BEGIN Excerpted data

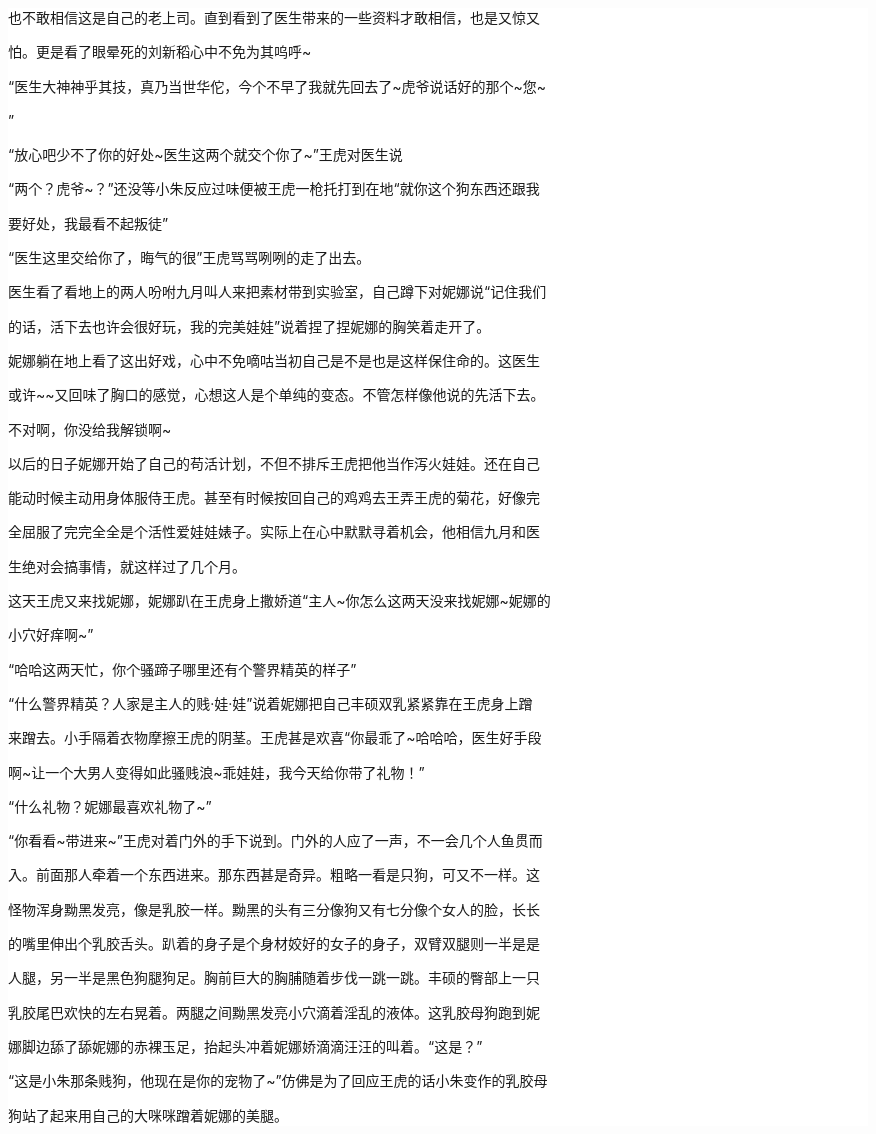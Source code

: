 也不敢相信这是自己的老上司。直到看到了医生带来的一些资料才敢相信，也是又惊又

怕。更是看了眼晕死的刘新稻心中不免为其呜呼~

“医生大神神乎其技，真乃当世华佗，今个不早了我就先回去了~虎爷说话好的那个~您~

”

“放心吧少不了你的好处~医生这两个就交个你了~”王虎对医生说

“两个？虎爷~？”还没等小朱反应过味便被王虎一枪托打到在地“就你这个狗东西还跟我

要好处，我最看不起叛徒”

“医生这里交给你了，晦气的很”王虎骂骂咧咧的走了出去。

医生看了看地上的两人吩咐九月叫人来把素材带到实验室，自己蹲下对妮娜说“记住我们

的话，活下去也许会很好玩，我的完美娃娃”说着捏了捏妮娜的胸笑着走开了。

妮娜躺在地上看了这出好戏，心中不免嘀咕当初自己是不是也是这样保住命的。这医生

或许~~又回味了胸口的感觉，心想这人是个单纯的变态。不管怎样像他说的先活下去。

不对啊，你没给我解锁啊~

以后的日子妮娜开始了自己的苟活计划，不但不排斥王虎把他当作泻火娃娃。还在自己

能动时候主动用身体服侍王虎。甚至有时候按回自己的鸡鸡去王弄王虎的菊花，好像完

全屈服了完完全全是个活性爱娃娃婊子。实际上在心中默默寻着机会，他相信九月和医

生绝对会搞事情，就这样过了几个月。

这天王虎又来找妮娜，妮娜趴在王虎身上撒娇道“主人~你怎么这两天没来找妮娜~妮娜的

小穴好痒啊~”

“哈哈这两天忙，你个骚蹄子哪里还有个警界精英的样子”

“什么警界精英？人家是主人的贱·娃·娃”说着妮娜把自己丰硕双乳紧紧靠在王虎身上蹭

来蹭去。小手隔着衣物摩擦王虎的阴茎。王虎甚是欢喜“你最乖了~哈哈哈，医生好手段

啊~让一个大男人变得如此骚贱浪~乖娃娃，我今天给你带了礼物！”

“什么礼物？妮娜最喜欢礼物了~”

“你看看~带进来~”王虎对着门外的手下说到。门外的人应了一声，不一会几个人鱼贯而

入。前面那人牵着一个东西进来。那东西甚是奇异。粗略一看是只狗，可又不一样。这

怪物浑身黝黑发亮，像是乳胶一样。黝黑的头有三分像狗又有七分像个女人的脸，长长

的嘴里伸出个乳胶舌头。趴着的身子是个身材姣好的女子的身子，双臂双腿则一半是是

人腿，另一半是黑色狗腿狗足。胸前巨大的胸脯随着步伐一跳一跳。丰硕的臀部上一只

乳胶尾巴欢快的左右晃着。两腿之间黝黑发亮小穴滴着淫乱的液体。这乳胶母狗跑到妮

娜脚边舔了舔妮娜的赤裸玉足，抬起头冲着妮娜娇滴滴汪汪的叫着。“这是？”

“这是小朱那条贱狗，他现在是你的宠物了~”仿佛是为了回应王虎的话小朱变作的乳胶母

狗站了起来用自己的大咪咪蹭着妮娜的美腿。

END Excerpted data
BEGIN Excerpted data

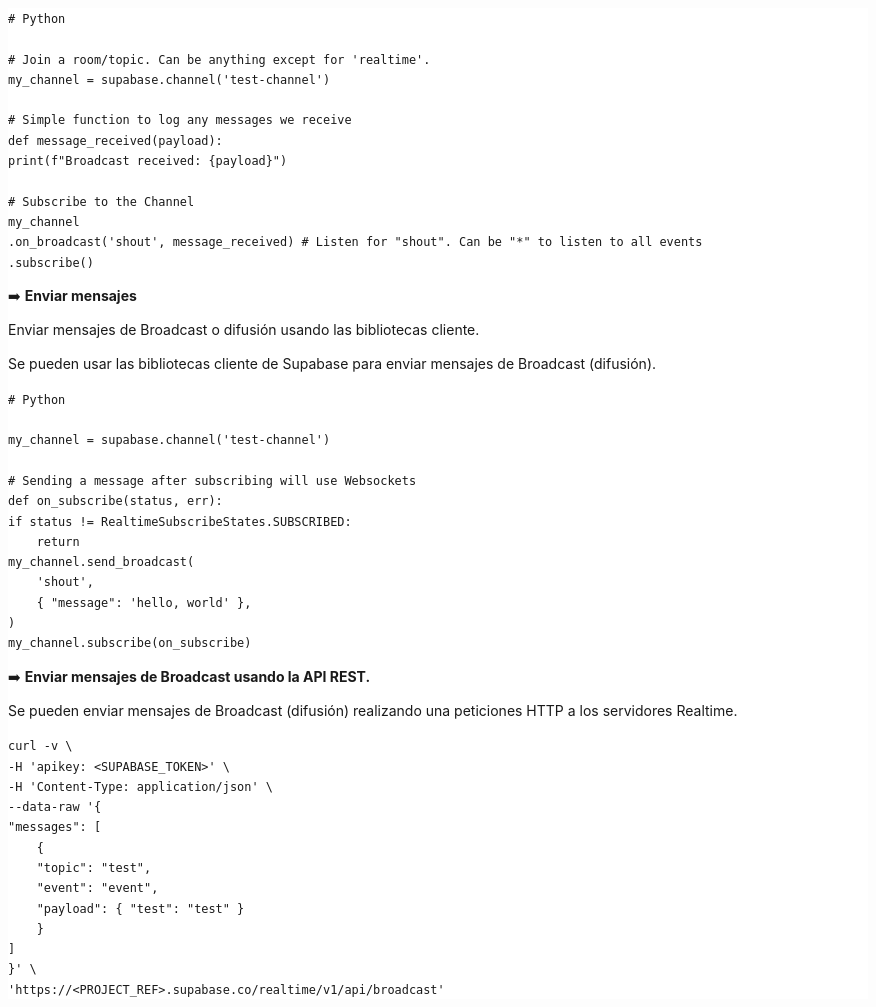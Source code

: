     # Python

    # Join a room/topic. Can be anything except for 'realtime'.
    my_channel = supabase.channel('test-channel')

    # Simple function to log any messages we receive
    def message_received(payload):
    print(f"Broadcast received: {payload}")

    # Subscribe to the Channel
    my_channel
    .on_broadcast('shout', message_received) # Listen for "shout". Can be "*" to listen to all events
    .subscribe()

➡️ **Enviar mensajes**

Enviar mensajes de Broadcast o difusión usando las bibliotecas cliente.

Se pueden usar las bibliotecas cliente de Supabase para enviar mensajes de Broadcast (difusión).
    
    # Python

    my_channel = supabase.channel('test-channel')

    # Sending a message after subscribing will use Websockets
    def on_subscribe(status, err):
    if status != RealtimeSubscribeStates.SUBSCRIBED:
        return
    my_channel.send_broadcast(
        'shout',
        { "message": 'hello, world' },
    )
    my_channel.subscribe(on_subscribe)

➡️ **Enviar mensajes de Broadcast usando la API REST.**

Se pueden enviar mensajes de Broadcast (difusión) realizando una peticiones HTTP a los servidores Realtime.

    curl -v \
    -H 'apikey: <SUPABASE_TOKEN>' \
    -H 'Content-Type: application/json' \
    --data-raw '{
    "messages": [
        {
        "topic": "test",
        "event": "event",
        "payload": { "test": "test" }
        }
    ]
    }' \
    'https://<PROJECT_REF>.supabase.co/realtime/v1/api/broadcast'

END Excerpted data

Activity →
Filter the listing for the word "mensajes" and copy each line that has it.

Completed exercise →
➡️ **Enviar mensajes**
Enviar mensajes de Broadcast o difusión usando las bibliotecas cliente.
Se pueden usar las bibliotecas cliente de Supabase para enviar mensajes de Broadcast (difusión).
➡️ **Enviar mensajes de Broadcast usando la API REST.**
Se pueden enviar mensajes de Broadcast (difusión) realizando una peticiones HTTP a los servidores Realtime.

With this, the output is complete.